Ye sons of mercy! yet resume the search;

Drag forth the legal monsters into light;
Wrench from their hands oppression's iron rod
And bid the cruel feel the pains they give.

In the great Fire of London the Fleet Prison was burned to the ground. Having been rebuilt, it was again destroyed by fire during the Gordon Riots, in 1780; when, having been gained possession of by the infuriated rabble, the prisoners were set at liberty and the building committed to the flames. Sir Nathaniel Wraxall, whom curiosity induced to visit the principal scenes of outrage and devastation, has left us an interesting account of the awful picture presented by this part of London, on the last and most eventful night of the riots. 66 Finding it impracticable," he says, “to force our way down Holborn Hill, and hearing that the Fleet Prison had been set on fire, we penetrated through a number of narrow lanes, behind St. Andrew's Church, and presently found ourselves in the middle of Fleet Market. Here the same destruction raged, but in a different stage of its progress. Mr. Langdale's two houses were already at the height of their demolition. The Fleet Prison, on the contrary, was only beginning to blaze, and the sparks, or flaming particles, that filled the air, fell so thick upon us on every side, as to render unsafe its immediate vicinity. Meanwhile, we began to hear the platoons discharged on the other side of the river, towards St. George's Fields; and were informed that a considerable number of the rioters had

been killed on Blackfriars Bridge, which was occupied by the troops. On approaching it, we beheld the King's Bench Prison completely enveloped in flames. It exhibited a sublime sight, and we might be said there to stand in a central point, from whence London offered on every side, before as well as behind us, the picture of a city sacked and abandoned to a ferocious enemy. The shouts of the populace, the cries of women, the crackling of the fires, the blaze reflected in the stream of the Thames, and the irregular firing which was kept up, both in St. George's Fields as well as towards the quarter of the Mansion House and the Bank,-all these sounds or images combined, left scarcely anything for the imagination to supply; presenting to the view every recollection which the classic descriptions of Troy or of Rome, in the page of Virgil or of Tacitus, have impressed on the mind in youth, but which I so little expected to see exemplified in the capital of Great Britain."

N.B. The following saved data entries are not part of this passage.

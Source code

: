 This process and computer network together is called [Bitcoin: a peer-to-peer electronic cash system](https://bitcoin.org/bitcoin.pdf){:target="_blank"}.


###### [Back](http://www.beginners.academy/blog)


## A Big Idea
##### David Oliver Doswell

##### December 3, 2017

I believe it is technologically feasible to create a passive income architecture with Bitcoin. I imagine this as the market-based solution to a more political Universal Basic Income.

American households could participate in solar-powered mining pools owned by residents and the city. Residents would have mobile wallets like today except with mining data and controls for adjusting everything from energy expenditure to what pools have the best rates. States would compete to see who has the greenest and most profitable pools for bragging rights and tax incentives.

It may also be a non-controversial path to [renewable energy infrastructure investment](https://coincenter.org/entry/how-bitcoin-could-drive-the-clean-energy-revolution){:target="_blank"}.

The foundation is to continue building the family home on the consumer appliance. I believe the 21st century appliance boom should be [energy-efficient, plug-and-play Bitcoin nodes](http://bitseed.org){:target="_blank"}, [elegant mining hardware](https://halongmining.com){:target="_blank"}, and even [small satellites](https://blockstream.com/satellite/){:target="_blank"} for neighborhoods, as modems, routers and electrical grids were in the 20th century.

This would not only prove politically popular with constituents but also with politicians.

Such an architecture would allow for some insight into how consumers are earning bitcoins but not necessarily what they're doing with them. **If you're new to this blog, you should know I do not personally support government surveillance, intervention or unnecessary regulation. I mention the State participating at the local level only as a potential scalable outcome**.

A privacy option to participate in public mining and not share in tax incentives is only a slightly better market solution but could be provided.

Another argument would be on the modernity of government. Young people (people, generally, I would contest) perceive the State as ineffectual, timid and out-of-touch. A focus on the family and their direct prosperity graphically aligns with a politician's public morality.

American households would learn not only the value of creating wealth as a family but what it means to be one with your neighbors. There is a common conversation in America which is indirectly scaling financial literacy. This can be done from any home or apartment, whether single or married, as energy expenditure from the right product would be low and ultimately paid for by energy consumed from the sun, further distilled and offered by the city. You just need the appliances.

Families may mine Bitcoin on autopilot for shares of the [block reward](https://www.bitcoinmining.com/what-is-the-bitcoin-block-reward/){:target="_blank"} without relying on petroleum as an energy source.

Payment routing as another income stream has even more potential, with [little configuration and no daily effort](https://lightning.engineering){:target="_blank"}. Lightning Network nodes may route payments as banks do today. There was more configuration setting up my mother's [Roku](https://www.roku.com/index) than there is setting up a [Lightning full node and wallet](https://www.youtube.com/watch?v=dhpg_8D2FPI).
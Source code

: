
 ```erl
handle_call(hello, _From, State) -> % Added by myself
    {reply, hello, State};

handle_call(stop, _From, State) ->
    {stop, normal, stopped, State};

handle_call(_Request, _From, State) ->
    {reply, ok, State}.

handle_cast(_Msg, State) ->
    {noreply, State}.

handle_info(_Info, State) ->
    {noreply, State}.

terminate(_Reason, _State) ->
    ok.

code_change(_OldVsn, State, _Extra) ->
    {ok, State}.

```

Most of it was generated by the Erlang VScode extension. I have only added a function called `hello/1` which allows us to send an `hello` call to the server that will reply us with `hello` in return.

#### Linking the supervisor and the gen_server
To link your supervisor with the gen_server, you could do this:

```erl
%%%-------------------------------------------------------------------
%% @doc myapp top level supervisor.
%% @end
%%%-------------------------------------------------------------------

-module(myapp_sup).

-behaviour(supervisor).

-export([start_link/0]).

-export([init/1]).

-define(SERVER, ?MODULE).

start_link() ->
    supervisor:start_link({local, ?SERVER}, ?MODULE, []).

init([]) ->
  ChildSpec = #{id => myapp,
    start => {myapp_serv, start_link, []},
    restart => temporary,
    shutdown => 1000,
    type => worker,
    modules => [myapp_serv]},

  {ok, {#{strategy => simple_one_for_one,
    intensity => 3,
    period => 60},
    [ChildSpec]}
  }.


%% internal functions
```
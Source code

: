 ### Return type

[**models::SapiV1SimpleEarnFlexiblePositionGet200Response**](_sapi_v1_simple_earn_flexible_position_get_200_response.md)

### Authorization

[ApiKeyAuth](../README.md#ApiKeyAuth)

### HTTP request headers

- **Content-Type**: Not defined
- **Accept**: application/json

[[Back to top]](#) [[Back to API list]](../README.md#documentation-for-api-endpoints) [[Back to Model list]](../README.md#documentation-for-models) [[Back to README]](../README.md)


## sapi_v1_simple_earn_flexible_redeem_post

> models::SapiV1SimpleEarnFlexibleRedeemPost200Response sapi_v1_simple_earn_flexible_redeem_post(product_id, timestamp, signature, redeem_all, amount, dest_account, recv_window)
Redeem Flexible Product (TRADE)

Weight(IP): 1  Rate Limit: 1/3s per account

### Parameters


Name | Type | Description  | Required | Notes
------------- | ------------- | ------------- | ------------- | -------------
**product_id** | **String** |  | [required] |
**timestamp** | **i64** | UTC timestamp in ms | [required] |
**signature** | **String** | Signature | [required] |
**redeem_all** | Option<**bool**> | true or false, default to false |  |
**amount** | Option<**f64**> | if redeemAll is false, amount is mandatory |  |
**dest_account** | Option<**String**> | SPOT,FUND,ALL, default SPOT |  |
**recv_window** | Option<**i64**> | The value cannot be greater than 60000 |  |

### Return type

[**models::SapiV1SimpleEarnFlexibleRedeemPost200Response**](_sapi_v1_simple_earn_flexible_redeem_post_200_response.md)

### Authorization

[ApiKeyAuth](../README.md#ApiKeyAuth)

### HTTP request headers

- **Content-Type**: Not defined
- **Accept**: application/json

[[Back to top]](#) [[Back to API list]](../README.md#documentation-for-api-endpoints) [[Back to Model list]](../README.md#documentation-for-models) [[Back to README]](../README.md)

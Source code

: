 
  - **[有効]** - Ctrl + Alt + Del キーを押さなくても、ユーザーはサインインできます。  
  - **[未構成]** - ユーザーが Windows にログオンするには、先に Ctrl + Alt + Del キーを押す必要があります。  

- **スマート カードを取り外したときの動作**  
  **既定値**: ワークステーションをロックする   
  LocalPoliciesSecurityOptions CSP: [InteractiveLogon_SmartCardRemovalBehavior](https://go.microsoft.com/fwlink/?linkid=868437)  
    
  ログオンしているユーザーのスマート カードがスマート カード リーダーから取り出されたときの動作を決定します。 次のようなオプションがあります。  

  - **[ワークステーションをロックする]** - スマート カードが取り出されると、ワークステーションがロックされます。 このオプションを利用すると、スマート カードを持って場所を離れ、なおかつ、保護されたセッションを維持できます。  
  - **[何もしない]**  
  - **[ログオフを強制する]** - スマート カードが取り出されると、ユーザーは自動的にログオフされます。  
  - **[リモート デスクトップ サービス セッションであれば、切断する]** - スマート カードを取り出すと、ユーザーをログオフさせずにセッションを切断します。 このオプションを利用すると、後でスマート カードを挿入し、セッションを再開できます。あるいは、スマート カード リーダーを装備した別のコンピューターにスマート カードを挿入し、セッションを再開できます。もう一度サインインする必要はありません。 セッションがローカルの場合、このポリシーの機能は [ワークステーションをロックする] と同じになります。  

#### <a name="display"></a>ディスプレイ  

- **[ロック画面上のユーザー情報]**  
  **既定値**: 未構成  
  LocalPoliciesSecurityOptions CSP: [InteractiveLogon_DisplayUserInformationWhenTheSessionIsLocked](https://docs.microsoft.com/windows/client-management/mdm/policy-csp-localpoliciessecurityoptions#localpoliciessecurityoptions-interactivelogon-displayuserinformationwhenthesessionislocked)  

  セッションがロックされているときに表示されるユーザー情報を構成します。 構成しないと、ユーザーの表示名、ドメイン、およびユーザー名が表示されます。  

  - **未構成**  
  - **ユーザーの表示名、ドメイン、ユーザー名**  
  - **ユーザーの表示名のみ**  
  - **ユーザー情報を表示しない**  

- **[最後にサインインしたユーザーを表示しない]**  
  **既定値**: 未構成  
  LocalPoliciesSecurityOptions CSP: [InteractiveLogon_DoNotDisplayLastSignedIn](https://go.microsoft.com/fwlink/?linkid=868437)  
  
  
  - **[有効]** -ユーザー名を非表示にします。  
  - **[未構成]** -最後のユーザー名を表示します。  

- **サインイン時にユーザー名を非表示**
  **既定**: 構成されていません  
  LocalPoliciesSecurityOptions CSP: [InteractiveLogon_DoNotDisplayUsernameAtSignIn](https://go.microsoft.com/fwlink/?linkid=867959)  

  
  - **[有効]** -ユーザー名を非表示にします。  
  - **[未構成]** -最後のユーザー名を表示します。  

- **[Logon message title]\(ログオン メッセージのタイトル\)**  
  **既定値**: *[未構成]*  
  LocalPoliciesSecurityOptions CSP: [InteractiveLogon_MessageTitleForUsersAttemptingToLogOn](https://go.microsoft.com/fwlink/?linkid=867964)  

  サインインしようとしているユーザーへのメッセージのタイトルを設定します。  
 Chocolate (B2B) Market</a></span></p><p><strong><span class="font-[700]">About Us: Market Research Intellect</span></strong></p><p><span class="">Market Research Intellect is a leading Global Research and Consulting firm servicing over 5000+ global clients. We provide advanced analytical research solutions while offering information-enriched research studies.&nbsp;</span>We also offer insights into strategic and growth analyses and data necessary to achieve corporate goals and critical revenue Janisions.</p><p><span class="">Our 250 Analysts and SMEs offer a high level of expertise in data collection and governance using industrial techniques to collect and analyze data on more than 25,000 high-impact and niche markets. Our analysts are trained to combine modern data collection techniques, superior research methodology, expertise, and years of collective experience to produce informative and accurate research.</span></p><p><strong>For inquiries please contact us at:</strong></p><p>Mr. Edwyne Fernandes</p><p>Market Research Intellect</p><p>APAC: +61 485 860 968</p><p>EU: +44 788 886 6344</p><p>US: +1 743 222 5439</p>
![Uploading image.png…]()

One of the most singular features connected with the old Fleet Prison, was the celebration of the “Fleet marriages," which continued, for many years, to be performed by a set of profligate clergymen, who, being already prisoners for debt, stood little in awe of the fine of £100, which the law inflicted on those who solemnized clandestine marriages. "In walking along the street in my youth," says Pennant, "on the side next to this prison, I have often been tempted by the question, Sir, will you please to

walk in and be married? Along this most lawless space was hung the frequent sign of a male and female hand conjoined, with Marriages performed within written beneath. A dirty fellow invited you in. The parson was seen walking before his shop, a squalid, profligate figure, clad in a tattered plaid night-gown, with a fiery face, and ready to couple you for a dram of gin or roll of tobacco." This account is corroborated by the "Gentleman's Magazine" for 1745, where a correspondent laments the number of ruinous marriages which then daily took place in the Fleet, and which he represents as being performed by "a set of drunken, swearing parsons, with their myrmidons, that wear black cloaks, and pretend to be clerks and registers to the Fleet, plying about Ludgate Hill, pulling and forcing people to some peddling alehouse or brandyshop to be married, and, even on Sundays, stopping them as they go to church." Evidence was produced before Parliament, that between the 19th of October 1704, and the 12th of February 1705, no fewer than 2,954 marriages had been solemnized in the Fleet, without either licence or the publications of banns. In many cases, in consideration of the payment of a small sum of money, the entry of the marriage was either altogether omitted in the Fleet registers, or the names were merely denoted by particular marks.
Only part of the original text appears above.